• The task
I would like you to return all of the records exactly as they stand.

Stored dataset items
_ _ _
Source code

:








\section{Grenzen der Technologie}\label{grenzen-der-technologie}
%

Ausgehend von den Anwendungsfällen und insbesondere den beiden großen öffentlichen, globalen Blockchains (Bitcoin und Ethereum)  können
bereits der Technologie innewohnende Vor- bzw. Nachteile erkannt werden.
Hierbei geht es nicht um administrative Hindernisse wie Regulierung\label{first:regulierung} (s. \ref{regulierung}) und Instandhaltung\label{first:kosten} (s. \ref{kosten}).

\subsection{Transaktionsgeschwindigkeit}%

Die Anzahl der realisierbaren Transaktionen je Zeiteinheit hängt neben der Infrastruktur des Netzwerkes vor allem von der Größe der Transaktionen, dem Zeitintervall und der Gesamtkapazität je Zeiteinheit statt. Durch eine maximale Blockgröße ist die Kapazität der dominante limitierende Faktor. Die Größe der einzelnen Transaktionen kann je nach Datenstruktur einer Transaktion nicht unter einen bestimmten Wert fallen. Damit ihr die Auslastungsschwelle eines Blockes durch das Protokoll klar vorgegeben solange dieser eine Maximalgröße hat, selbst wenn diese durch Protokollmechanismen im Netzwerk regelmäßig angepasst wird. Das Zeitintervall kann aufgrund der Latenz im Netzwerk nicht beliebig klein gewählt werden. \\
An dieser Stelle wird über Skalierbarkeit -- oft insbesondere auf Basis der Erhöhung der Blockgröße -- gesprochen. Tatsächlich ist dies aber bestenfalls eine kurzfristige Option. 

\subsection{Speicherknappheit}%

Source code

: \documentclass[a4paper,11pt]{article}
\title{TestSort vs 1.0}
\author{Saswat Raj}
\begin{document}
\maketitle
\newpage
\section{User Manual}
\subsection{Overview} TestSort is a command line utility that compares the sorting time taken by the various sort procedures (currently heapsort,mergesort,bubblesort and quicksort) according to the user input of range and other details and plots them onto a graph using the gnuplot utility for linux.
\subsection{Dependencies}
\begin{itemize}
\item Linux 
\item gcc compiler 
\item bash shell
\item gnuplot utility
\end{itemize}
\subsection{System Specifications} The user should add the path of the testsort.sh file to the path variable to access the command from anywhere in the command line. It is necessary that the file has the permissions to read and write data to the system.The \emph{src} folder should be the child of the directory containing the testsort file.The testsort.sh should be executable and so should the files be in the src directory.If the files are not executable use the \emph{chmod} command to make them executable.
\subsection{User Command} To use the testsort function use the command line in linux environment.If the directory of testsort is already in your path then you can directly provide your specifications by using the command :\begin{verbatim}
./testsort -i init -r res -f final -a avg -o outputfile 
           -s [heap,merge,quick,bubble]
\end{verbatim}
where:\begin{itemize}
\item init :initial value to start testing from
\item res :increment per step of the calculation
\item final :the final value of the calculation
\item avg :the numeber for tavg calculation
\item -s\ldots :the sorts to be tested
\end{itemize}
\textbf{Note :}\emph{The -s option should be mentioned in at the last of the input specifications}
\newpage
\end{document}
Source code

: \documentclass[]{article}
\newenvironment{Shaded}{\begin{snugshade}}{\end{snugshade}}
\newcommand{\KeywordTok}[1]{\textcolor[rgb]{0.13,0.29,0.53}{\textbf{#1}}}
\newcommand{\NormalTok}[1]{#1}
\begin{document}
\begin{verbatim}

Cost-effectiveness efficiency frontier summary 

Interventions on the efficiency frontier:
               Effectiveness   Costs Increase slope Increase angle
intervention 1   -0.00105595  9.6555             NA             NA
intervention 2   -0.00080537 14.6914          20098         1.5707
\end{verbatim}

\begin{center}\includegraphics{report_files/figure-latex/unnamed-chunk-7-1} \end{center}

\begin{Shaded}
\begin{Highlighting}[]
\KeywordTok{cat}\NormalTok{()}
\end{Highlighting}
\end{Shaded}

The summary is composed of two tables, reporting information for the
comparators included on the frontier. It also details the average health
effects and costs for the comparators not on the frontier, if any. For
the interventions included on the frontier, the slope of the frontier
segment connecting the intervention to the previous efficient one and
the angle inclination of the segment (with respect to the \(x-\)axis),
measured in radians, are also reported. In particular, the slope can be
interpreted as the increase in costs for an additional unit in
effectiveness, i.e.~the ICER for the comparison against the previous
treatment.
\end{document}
_ _ _
• Final answer
Source code

:








\section{Grenzen der Technologie}\label{grenzen-der-technologie}
%

Ausgehend von den Anwendungsfällen und insbesondere den beiden großen öffentlichen, globalen Blockchains (Bitcoin und Ethereum)  können
bereits der Technologie innewohnende Vor- bzw. Nachteile erkannt werden.
Hierbei geht es nicht um administrative Hindernisse wie Regulierung\label{first:regulierung} (s. \ref{regulierung}) und Instandhaltung\label{first:kosten} (s. \ref{kosten}).

\subsection{Transaktionsgeschwindigkeit}%

Die Anzahl der realisierbaren Transaktionen je Zeiteinheit hängt neben der Infrastruktur des Netzwerkes vor allem von der Größe der Transaktionen, dem Zeitintervall und der Gesamtkapazität je Zeiteinheit statt. Durch eine maximale Blockgröße ist die Kapazität der dominante limitierende Faktor. Die Größe der einzelnen Transaktionen kann je nach Datenstruktur einer Transaktion nicht unter einen bestimmten Wert fallen. Damit ihr die Auslastungsschwelle eines Blockes durch das Protokoll klar vorgegeben solange dieser eine Maximalgröße hat, selbst wenn diese durch Protokollmechanismen im Netzwerk regelmäßig angepasst wird. Das Zeitintervall kann aufgrund der Latenz im Netzwerk nicht beliebig klein gewählt werden. \\
An dieser Stelle wird über Skalierbarkeit -- oft insbesondere auf Basis der Erhöhung der Blockgröße -- gesprochen. Tatsächlich ist dies aber bestenfalls eine kurzfristige Option. 

\subsection{Speicherknappheit}%

Source code

: \documentclass[a4paper,11pt]{article}
\title{TestSort vs 1.0}
\author{Saswat Raj}
\begin{document}
\maketitle
\newpage
\section{User Manual}
\subsection{Overview} TestSort is a command line utility that compares the sorting time taken by the various sort procedures (currently heapsort,mergesort,bubblesort and quicksort) according to the user input of range and other details and plots them onto a graph using the gnuplot utility for linux.
\subsection{Dependencies}
\begin{itemize}
\item Linux 
\item gcc compiler 
\item bash shell
\item gnuplot utility
\end{itemize}
\subsection{System Specifications} The user should add the path of the testsort.sh file to the path variable to access the command from anywhere in the command line. It is necessary that the file has the permissions to read and write data to the system.The \emph{src} folder should be the child of the directory containing the testsort file.The testsort.sh should be executable and so should the files be in the src directory.If the files are not executable use the \emph{chmod} command to make them executable.
\subsection{User Command} To use the testsort function use the command line in linux environment.If the directory of testsort is already in your path then you can directly provide your specifications by using the command :\begin{verbatim}
./testsort -i init -r res -f final -a avg -o outputfile 
           -s [heap,merge,quick,bubble]
\end{verbatim}
where:\begin{itemize}
\item init :initial value to start testing from
\item res :increment per step of the calculation
\item final :the final value of the calculation
\item avg :the numeber for tavg calculation
\item -s\ldots :the sorts to be tested
\end{itemize}
\textbf{Note :}\emph{The -s option should be mentioned in at the last of the input specifications}
\newpage
\end{document}
Source code

: \documentclass[]{article}
\newenvironment{Shaded}{\begin{snugshade}}{\end{snugshade}}
\newcommand{\KeywordTok}[1]{\textcolor[rgb]{0.13,0.29,0.53}{\textbf{#1}}}
\newcommand{\NormalTok}[1]{#1}
\begin{document}
\begin{verbatim}

Cost-effectiveness efficiency frontier summary 

Interventions on the efficiency frontier:
               Effectiveness   Costs Increase slope Increase angle
intervention 1   -0.00105595  9.6555             NA             NA
intervention 2   -0.00080537 14.6914          20098         1.5707
\end{verbatim}

\begin{center}\includegraphics{report_files/figure-latex/unnamed-chunk-7-1} \end{center}

\begin{Shaded}
\begin{Highlighting}[]
\KeywordTok{cat}\NormalTok{()}
\end{Highlighting}
\end{Shaded}

The summary is composed of two tables, reporting information for the
comparators included on the frontier. It also details the average health
effects and costs for the comparators not on the frontier, if any. For
the interventions included on the frontier, the slope of the frontier
segment connecting the intervention to the previous efficient one and
the angle inclination of the segment (with respect to the \(x-\)axis),
measured in radians, are also reported. In particular, the slope can be
interpreted as the increase in costs for an additional unit in
effectiveness, i.e.~the ICER for the comparison against the previous
treatment.
\end{document}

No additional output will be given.